Segment Start: RECORDS FOR THIS TASK
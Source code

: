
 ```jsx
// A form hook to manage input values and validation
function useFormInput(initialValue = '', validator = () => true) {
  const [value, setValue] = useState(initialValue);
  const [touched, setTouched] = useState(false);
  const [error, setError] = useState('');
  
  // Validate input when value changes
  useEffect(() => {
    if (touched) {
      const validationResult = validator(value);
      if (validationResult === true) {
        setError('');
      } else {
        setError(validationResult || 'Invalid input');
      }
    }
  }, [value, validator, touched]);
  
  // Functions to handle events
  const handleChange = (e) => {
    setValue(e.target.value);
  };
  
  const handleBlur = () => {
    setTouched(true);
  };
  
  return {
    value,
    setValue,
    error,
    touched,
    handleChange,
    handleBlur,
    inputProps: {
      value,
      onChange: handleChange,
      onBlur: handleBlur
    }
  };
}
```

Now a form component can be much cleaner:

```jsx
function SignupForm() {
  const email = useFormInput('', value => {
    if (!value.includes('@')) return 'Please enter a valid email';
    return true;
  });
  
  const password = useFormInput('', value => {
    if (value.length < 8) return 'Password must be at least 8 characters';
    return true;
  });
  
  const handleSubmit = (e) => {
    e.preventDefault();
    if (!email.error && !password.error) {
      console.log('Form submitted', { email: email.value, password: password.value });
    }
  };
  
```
Segment End: RECORDS FOR THIS TASK
Segment Start: RECORDS FOR THIS TASK
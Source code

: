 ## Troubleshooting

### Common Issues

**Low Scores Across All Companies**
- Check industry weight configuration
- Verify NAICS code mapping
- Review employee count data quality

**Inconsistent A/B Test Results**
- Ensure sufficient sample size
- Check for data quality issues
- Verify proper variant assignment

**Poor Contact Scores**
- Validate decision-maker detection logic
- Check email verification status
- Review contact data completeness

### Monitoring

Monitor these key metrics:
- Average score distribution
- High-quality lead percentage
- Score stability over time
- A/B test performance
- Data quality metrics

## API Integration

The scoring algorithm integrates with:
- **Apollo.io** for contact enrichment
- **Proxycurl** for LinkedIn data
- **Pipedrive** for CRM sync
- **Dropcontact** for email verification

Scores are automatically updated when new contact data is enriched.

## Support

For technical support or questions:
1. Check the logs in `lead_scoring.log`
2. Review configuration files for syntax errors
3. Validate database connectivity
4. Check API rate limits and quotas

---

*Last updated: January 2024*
Segment End: RECORDS FOR THIS TASK
Segment Start: RECORDS FOR THIS TASK
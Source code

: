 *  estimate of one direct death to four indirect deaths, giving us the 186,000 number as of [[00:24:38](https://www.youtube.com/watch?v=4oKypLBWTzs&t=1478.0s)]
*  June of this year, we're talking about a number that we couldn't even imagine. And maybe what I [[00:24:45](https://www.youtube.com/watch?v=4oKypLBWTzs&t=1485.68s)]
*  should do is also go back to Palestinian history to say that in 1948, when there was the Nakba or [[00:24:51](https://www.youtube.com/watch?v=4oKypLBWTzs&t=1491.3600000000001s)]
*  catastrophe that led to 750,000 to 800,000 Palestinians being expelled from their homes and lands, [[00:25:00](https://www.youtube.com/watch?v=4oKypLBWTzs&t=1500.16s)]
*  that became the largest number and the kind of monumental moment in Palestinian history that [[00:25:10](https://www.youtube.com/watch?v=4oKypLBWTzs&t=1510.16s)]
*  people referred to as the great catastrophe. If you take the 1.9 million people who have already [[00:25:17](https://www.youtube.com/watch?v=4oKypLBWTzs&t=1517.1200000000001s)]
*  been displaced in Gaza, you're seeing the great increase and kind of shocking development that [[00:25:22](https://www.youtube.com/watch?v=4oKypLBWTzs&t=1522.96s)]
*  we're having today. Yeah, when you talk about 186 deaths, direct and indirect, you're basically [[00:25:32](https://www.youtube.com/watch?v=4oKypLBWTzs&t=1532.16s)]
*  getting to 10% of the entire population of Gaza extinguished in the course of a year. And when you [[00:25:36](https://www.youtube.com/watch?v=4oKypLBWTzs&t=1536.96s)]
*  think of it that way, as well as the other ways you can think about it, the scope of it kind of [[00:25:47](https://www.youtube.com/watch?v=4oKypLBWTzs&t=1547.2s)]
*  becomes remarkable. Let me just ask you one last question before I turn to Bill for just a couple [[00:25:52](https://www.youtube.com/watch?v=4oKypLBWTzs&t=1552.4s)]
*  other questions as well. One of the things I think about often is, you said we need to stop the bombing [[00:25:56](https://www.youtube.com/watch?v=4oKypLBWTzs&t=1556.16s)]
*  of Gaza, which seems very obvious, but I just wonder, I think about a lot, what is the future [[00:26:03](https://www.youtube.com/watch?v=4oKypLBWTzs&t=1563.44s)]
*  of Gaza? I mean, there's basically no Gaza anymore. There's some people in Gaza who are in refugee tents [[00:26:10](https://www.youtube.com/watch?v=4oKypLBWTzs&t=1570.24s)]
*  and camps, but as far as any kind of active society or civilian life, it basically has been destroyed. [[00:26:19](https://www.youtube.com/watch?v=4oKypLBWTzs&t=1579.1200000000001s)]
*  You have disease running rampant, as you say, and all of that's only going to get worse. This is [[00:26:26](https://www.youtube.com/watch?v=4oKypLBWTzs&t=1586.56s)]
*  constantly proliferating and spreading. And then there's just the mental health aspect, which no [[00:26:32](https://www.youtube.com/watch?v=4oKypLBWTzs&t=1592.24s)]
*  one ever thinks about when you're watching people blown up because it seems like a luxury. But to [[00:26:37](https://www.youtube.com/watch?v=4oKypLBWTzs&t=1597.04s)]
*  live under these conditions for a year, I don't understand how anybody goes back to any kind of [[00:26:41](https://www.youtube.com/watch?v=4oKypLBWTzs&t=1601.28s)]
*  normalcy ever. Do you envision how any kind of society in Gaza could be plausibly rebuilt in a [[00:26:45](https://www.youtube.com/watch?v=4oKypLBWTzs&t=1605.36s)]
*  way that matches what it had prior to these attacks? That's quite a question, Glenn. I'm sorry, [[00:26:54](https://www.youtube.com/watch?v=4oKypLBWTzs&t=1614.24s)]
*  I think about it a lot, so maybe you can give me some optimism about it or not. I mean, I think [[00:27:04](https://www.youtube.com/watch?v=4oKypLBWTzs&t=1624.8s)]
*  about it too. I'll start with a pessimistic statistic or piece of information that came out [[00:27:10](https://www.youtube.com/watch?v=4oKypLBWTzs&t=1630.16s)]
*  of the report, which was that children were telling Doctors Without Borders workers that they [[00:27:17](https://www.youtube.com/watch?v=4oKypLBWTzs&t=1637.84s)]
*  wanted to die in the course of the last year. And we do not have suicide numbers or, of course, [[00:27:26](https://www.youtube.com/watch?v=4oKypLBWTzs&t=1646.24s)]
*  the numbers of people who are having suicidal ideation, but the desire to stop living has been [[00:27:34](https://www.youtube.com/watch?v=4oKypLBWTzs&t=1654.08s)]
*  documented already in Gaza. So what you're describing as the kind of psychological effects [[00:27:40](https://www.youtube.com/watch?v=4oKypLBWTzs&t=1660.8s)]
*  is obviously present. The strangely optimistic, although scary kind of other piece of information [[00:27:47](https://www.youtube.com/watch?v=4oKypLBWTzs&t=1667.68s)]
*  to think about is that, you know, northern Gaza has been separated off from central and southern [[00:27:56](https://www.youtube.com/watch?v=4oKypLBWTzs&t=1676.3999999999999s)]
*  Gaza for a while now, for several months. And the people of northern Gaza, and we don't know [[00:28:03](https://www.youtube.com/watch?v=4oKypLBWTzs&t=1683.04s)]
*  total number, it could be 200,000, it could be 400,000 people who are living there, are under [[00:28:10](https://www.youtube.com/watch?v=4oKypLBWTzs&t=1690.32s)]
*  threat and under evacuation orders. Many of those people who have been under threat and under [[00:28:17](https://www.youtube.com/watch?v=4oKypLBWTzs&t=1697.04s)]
Segment End: RECORDS FOR THIS TASK
§ WORK INSTRUCTION: Lines with the string "mean" in the data above: say how many there are, giving the number alone.

§ RESULT: 2